Der derzeit in Bau befindliche Softwarepark Lakeside Science & Technology in Klagenfurt, der bereits prominente Zusagen von Firmen wie Infineon, Asfinag und Kapsch TrafficCom hat, wird auch aus Mitteln der ehemaligen Pleitenholding GBI finanziert. Jeweils 18 Mio. Euro kommen von Bund, Land und der Stadt Klagenfurt, die das Gelände hinter der Klagenfurter Universität zur Verfügung stellte.
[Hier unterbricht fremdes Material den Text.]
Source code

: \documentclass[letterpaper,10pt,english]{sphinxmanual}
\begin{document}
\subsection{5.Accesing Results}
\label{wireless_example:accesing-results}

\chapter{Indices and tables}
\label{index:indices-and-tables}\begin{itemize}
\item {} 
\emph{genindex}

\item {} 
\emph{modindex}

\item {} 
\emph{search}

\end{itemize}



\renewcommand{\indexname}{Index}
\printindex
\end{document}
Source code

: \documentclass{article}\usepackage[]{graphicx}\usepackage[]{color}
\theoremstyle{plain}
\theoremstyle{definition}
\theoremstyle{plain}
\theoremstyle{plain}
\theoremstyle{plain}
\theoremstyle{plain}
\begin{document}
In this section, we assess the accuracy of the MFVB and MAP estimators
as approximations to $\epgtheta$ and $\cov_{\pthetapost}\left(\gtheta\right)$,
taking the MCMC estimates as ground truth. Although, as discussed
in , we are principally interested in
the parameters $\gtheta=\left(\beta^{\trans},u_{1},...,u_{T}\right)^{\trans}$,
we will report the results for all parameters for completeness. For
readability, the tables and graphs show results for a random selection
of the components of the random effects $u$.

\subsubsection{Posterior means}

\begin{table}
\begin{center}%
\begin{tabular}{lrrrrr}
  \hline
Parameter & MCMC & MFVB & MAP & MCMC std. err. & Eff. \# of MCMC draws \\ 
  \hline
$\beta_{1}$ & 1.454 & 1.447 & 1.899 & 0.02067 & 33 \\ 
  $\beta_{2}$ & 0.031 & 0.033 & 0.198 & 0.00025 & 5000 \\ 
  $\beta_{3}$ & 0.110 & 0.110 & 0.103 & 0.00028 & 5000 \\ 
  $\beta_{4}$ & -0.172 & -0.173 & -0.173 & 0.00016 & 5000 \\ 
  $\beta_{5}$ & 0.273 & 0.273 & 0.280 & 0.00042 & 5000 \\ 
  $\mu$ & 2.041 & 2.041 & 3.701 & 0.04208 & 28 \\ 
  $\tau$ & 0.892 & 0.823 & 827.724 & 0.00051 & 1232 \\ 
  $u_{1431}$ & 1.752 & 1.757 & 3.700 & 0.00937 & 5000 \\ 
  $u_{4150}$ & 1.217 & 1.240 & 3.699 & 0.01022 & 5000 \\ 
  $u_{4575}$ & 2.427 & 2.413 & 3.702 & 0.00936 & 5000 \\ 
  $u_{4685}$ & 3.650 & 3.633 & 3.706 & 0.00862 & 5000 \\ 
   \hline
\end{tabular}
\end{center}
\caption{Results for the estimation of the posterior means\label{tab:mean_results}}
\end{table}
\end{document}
Lakeside Science & Technology

Die GBI, die bis Ende 2001 Beteiligungen wie den steirischen Motorenhersteller ATB oder die Waldviertler Textilgruppe Ergee unter ihren Fittichen hatte, verfügt aus den Firmenverkäufen über geschätzte knapp 40 Millionen Euro. Um die Mittel für den Softwarepark namens Lakeside loseisen zu können, wurde unter dem damaligen FPÖ-Obmann und Infrastrukturminister Mathias Reichhold eine Kapitalherabsetzung durchgeführt. "Ein bisserl ein Geschenk an den Haider war das schon", kommentiert der SPÖ-Abgeordnete und ehemalige GBI-Geschäftsführer Johannes Moser, der die Park-Initiative aber "grundsätzlich begrüßt". Nach seinen Schätzungen müssten nochmals rund 18 Mio. Euro bei der GBI geparkt sein, worüber die SPÖ eine parlamentarische Anfrage vorbereitet.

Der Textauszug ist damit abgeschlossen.